## YOUR GOAL
In the entries below, how many lines contain the string "beta"? State the number and nothing else.

─── RECORDS SUPPLIED

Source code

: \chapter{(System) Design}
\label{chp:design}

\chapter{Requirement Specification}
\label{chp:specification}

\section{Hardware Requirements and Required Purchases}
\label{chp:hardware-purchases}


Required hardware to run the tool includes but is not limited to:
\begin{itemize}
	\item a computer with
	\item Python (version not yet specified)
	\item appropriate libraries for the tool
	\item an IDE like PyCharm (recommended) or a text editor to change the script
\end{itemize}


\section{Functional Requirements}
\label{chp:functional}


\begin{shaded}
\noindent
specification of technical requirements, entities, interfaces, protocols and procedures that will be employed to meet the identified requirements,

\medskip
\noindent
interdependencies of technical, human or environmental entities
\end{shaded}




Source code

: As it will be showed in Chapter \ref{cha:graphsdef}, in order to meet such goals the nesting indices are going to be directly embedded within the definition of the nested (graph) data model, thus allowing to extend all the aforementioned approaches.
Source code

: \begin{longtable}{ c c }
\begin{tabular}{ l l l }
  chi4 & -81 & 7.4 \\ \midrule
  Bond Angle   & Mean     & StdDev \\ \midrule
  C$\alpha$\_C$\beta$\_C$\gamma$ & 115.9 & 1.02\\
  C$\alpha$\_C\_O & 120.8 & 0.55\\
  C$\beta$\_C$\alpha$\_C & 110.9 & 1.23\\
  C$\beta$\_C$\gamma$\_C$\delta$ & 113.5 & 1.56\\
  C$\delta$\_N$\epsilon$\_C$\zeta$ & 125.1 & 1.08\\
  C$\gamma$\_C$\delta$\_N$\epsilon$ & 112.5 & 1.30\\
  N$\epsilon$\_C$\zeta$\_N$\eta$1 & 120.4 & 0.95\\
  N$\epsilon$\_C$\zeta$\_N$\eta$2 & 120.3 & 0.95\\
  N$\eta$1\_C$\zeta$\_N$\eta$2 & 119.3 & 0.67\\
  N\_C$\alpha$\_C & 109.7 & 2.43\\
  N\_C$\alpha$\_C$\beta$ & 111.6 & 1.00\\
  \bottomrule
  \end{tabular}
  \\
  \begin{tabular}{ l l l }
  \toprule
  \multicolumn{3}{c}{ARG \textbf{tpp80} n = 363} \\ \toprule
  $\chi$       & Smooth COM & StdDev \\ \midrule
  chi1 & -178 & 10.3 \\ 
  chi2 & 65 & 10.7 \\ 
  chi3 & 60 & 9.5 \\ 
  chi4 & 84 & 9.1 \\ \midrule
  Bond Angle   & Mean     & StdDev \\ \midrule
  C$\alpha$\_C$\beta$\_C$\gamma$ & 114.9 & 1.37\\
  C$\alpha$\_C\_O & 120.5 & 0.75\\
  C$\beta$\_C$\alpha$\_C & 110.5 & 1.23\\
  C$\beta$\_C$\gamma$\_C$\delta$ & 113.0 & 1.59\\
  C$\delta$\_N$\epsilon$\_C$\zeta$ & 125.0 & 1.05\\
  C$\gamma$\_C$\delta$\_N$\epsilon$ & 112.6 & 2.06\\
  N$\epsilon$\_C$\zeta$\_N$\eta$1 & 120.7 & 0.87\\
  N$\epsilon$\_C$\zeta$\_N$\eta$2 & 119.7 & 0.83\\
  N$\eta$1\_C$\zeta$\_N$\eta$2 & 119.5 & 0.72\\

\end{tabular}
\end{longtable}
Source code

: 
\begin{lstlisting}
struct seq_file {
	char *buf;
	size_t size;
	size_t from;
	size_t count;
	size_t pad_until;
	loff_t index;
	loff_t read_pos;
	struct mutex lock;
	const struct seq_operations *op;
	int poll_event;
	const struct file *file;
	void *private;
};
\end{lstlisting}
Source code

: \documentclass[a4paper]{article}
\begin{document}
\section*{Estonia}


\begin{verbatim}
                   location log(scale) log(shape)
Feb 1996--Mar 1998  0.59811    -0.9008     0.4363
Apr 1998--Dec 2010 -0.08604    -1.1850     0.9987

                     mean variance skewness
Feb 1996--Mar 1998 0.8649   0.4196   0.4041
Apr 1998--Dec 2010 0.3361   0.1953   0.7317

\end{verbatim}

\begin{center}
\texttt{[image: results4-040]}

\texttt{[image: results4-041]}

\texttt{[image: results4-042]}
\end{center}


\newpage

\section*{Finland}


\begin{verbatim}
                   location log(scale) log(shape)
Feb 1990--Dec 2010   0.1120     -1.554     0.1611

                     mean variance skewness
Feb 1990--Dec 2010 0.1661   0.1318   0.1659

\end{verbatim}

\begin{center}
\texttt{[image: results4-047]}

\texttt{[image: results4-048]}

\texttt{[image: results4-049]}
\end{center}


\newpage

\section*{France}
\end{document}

──────

## ANSWER BOX
7